CONCURRENTIEBEDING
Uitleg concurrentiebeding
• Bedoeling partijen inzake ”gelijksoortige ondernemingen” onvoldoende komen vast te staan
Onvoldoende aannemlijk dat in strijd met concurrentiebeding is gehandeld
• Het starten van een eigen onderneming kan niet worden beschouwd als het in dienst treden dan wel op andere wijze zakelijk betrokken zijn bij een gelijksoortige onderneming; het aangaan van een joint-venture na 1 augustus 2009 is niet in strijd met het nader overeengekomen concurrentiebeding. Enkel het registreren van de genoemde domeinnamen met het bestanddeel ‘amuso’ in april 2008 levert onvoldoende grond op voor het oordeel dat [gedaagde1] tijdens de arbeidsovereenkomst in strijd heeft gehandeld met het oorspronkelijk overeengekomen concurrentiebeding.
GEHEIMHOUDINGSBEDING
Overtreding onvoldoende aannemelijk
• dat Royaan onvoldoende heeft onderbouwd waarom [gedaagden] door gebruikmaking van termen daaruit als ‘partysnacks’, ‘finger food’ en ‘party food’ en ‘party finger food’ het geheimhoudingsbeding heeft overtreden.

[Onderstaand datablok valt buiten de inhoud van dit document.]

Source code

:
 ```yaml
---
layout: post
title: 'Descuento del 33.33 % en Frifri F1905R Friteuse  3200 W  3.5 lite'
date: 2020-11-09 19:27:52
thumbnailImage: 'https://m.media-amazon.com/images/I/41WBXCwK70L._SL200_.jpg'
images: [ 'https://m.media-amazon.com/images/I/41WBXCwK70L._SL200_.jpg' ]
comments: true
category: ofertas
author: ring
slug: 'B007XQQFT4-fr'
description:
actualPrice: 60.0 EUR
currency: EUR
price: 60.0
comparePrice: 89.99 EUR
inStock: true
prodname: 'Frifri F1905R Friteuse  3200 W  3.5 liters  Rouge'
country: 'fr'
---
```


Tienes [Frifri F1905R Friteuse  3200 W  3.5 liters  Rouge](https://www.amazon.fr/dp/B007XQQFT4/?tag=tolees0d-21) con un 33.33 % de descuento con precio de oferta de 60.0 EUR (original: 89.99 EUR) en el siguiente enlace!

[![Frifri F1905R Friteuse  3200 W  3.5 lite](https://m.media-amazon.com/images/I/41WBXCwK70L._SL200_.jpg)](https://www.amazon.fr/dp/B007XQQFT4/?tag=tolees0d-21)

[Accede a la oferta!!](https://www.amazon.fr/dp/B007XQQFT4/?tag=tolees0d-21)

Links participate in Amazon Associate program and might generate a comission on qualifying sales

Deze woorden komen de voorzieningenrechter te algemeen voor om als vertrouwelijke informatie van Royaan te kunnen worden beschouwd.
• Ook het opzetten van een Belgische front & backoffice, het opnemen van kipproducten in het assortiment, het kiezen voor moderne verpakkingen en het kiezen voor vergelijkbare inhoudsmaten kunnen bezwaarlijk als overtreding van een geheimhoudingsverplichting worden beschouwd.
Overtreding geheimhoudingsbeding door bijna letterlijk overnemen teksten
• Wel is voldoende aannemelijk geworden dat [gedaagden] in januari 2010 bijna letterlijk teksten uit het Document van mei 2007 hebben overgenomen in hun marketingmateriaal. [gedaagde1] heeft daarmee het geheimhoudingsbeding overtreden.
ONGEOORLOOFDE CONCURRENTIE
Ongeoorloofde concurrentie onvoldoende komen vast te staan
• Bij de reconstructie achteraf hoe [gedaagde1] te werk zou zijn gegaan, gaat Royaan uit van een aantal veronderstellingen die zij onvoldoende aannemelijk heeft weten te maken
• Met een beroep op een geheimhoudingsbeding kan Royaan ook niet in redelijkheid van [gedaagde1] vergen dat hij zijn hoofd leegmaakt van vakkennis die hij nu juist nodig heeft voor zijn nieuwe bedrijf.
• Dat [gedaagde1] structureel klanten van Royaan is gaan aftroggelen en daardoor op ongeoorloofde wijze afbreuk heeft gedaan aan het bedrijfsdebiet van Royaan is ook onvoldoende gebleken.
MERKENRECHT - PROCESRECHT
Belang bij verbod met dwangsom
• voldoende belang heeft bij toewijzing van het gevorderde verbod aan [gedaagden] om deze merken te gebruiken, nu niet is gebleken dat [gedaagden] daadwerkelijk het gebruik van de aanduiding Say Cheese hebben gestaakt of dat zij niet voornemens zijn deze aanduiding in de toekomst weer te gaan gebruiken.